Morgan Stanley reported revenues for wealth management of $4.582 billion, up 5% over the third quarter and up 11% over the prior year quarter.

UBS’s profits of $722 million in the fourth quarter more than doubled over last year, even as profits in the Americas fell to $255 million from $342 million in the third quarter and $284 million in the fourth quarter of last year. However, company CEO Sergio Ermotti said on the company’s earnings call that this was the company’s best quarter in terms of adjusted profits before taxes since 2010. Kirt Gardner, the company’s CFO, said on the earnings call that “I cannot stop stressing the quality of the earnings in the U.S. … are absolutely critical and added value. Through our U.S. capabilities, we will continue to leverage our franchise as a global—as the leading global player, and number two, creating significant shareholder value over the years to come.”

The company has been seeking to cut costs, announcing layoffs globally in the last year.

Overall, Morgan Stanley made $2.24 billion in net income for the fourth quarter, up 3% over the third quarter and 46% over the prior year quarter.

Morgan Stanley CEO James Gorman said the company plans to capitalize on its 2018 acquisition of Solium, the stock plan administrator rebranded to Shareworks by Morgan Stanley, by converting 1 million of the 3 million mass affluent stock plan participants to Morgan Stanley wealth management clients within the next five to seven years.

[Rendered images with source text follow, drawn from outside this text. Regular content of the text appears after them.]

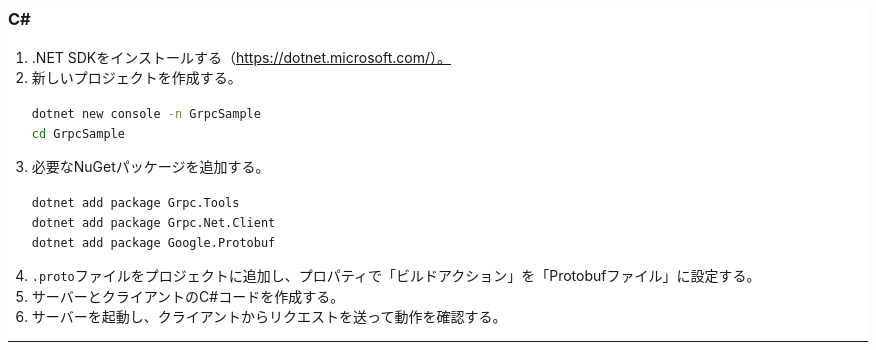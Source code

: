 ### C#

1. .NET SDKをインストールする（https://dotnet.microsoft.com/）。
2. 新しいプロジェクトを作成する。
   ```sh
   dotnet new console -n GrpcSample
   cd GrpcSample
   ```
3. 必要なNuGetパッケージを追加する。
   ```sh
   dotnet add package Grpc.Tools
   dotnet add package Grpc.Net.Client
   dotnet add package Google.Protobuf
   ```
4. `.proto`ファイルをプロジェクトに追加し、プロパティで「ビルドアクション」を「Protobufファイル」に設定する。
5. サーバーとクライアントのC#コードを作成する。
6. サーバーを起動し、クライアントからリクエストを送って動作を確認する。

---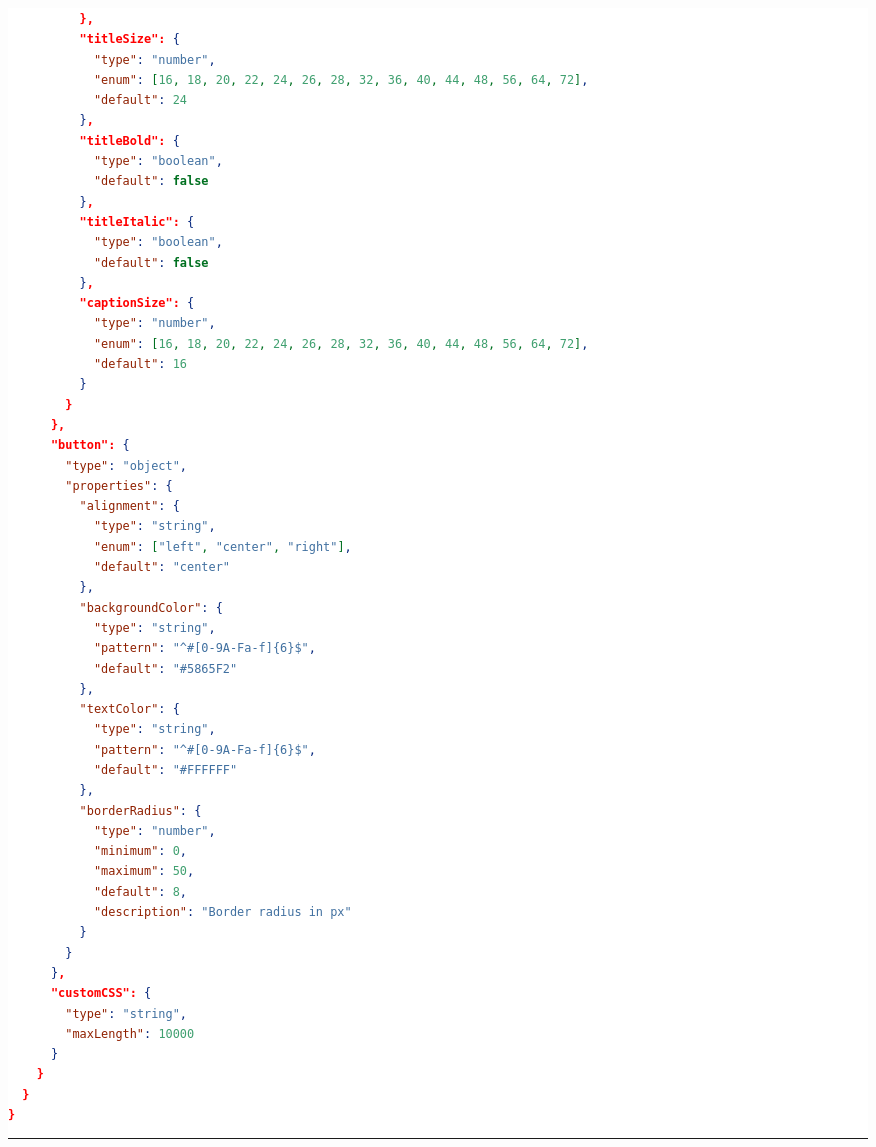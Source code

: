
 ```json
          },
          "titleSize": {
            "type": "number",
            "enum": [16, 18, 20, 22, 24, 26, 28, 32, 36, 40, 44, 48, 56, 64, 72],
            "default": 24
          },
          "titleBold": {
            "type": "boolean",
            "default": false
          },
          "titleItalic": {
            "type": "boolean",
            "default": false
          },
          "captionSize": {
            "type": "number",
            "enum": [16, 18, 20, 22, 24, 26, 28, 32, 36, 40, 44, 48, 56, 64, 72],
            "default": 16
          }
        }
      },
      "button": {
        "type": "object",
        "properties": {
          "alignment": {
            "type": "string",
            "enum": ["left", "center", "right"],
            "default": "center"
          },
          "backgroundColor": {
            "type": "string",
            "pattern": "^#[0-9A-Fa-f]{6}$",
            "default": "#5865F2"
          },
          "textColor": {
            "type": "string",
            "pattern": "^#[0-9A-Fa-f]{6}$",
            "default": "#FFFFFF"
          },
          "borderRadius": {
            "type": "number",
            "minimum": 0,
            "maximum": 50,
            "default": 8,
            "description": "Border radius in px"
          }
        }
      },
      "customCSS": {
        "type": "string",
        "maxLength": 10000
      }
    }
  }
}
```

---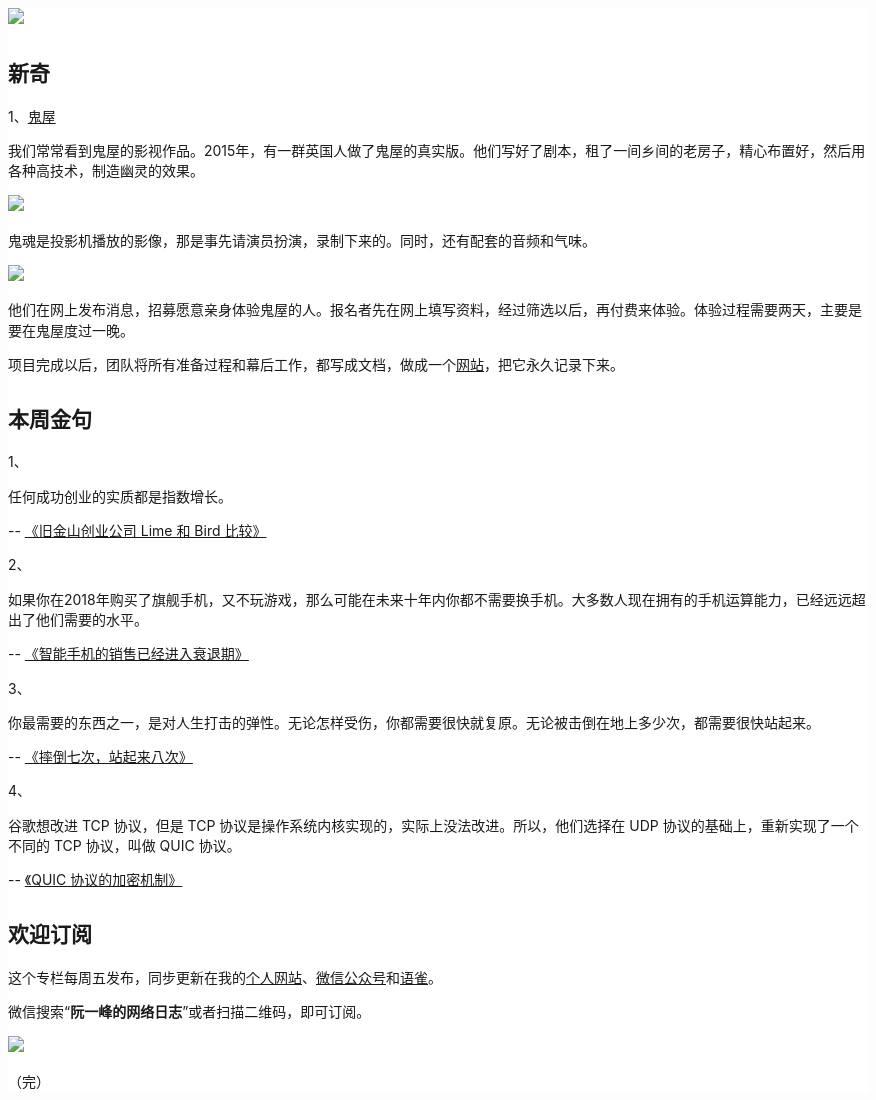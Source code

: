 ![](https://www.wangbase.com/blogimg/asset/201901/bg2019010426.jpg)

## 新奇

1、[鬼屋](http://crookedhouse.org/grym-home/)

我们常常看到鬼屋的影视作品。2015年，有一群英国人做了鬼屋的真实版。他们写好了剧本，租了一间乡间的老房子，精心布置好，然后用各种高技术，制造幽灵的效果。

![](https://www.wangbase.com/blogimg/asset/201901/bg2019010427.jpg)

鬼魂是投影机播放的影像，那是事先请演员扮演，录制下来的。同时，还有配套的音频和气味。

![](https://www.wangbase.com/blogimg/asset/201901/bg2019010428.jpg)

他们在网上发布消息，招募愿意亲身体验鬼屋的人。报名者先在网上填写资料，经过筛选以后，再付费来体验。体验过程需要两天，主要是要在鬼屋度过一晚。

项目完成以后，团队将所有准备过程和幕后工作，都写成文档，做成一个[网站](http://crookedhouse.org/grym-home/)，把它永久记录下来。

## 本周金句

1、

任何成功创业的实质都是指数增长。

-- [《旧金山创业公司 Lime 和 Bird 比较》](https://www.futureengine.org/articles/scooters-are-worth-10b)

2、

如果你在2018年购买了旗舰手机，又不玩游戏，那么可能在未来十年内你都不需要换手机。大多数人现在拥有的手机运算能力，已经远远超出了他们需要的水平。

-- [《智能手机的销售已经进入衰退期》](http://nymag.com/intelligencer/2018/12/global-u-s-growth-in-smartphone-growth-starts-to-decline.html)

3、

你最需要的东西之一，是对人生打击的弹性。无论怎样受伤，你都需要很快就复原。无论被击倒在地上多少次，都需要很快站起来。

-- [《摔倒七次，站起来八次》](https://medium.com/the-naked-founder/fall-seven-times-stand-up-eight-c3c4bb01755e)

4、

谷歌想改进 TCP 协议，但是 TCP 协议是操作系统内核实现的，实际上没法改进。所以，他们选择在 UDP 协议的基础上，重新实现了一个不同的 TCP 协议，叫做 QUIC 协议。 

-- [《QUIC 协议的加密机制》](https://cryptologie.net/article/446/quic-crypto-and-simple-state-machines/)

## 欢迎订阅

这个专栏每周五发布，同步更新在我的[个人网站](http://www.ruanyifeng.com/blog)、[微信公众号](http://weixin.sogou.com/weixin?query=%E9%98%AE%E4%B8%80%E5%B3%B0%E7%9A%84%E7%BD%91%E7%BB%9C%E6%97%A5%E5%BF%97)和[语雀](https://yuque.com/ruanyf/share/)。

微信搜索“__阮一峰的网络日志__”或者扫描二维码，即可订阅。

![](http://www.ruanyifeng.com/blogimg/asset/2018/bg2018042311.jpg)

（完）


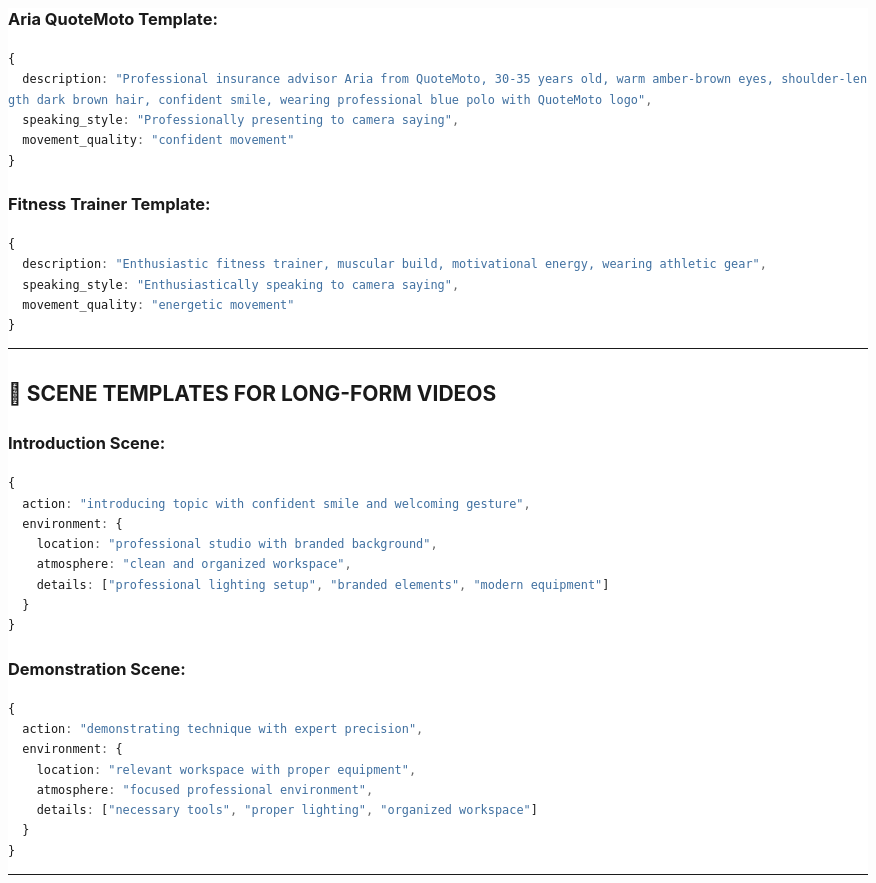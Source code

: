 ### **Aria QuoteMoto Template:**
```typescript
{
  description: "Professional insurance advisor Aria from QuoteMoto, 30-35 years old, warm amber-brown eyes, shoulder-length dark brown hair, confident smile, wearing professional blue polo with QuoteMoto logo",
  speaking_style: "Professionally presenting to camera saying",
  movement_quality: "confident movement"
}
```

### **Fitness Trainer Template:**
```typescript
{
  description: "Enthusiastic fitness trainer, muscular build, motivational energy, wearing athletic gear",
  speaking_style: "Enthusiastically speaking to camera saying",
  movement_quality: "energetic movement"
}
```

---

## 🎯 SCENE TEMPLATES FOR LONG-FORM VIDEOS

### **Introduction Scene:**
```typescript
{
  action: "introducing topic with confident smile and welcoming gesture",
  environment: {
    location: "professional studio with branded background",
    atmosphere: "clean and organized workspace",
    details: ["professional lighting setup", "branded elements", "modern equipment"]
  }
}
```

### **Demonstration Scene:**
```typescript
{
  action: "demonstrating technique with expert precision",
  environment: {
    location: "relevant workspace with proper equipment",
    atmosphere: "focused professional environment",
    details: ["necessary tools", "proper lighting", "organized workspace"]
  }
}
```

---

Morgan Stanley estimates there is $1.5 trillion of total wealth held by these stock plan participants. Jonathan Pruzan, Morgan Stanley’s chief financial officer, said there would be “an acceleration” of converting the clients to either “the digital or advisory channel, but we think a million incremental customers on our current base would be quite attractive and a real nice growth engine” and should have a strong impact on Morgan Stanley’s “asset levels, cash levels and net new assets.”

While Bank of America analyst Mike Mayo, on the earnings call, characterized the move as “going down market into the teeth of Schwab’s zero commissions for wealth,” Gorman was quick to defend Morgan Stanley, saying that Schwab’s move to cut stock commissions to zero only accelerated a trend that was well underway.

“I see it less as a sort of characterization of going down market and more a characterization of us just expanding the universe of clients. There are a lot of people out there working for companies making good money through these share plans. They do not want or need one of our large financial advisor teams. But that doesn’t mean they can’t have access to what Morgan Stanley can deliver.”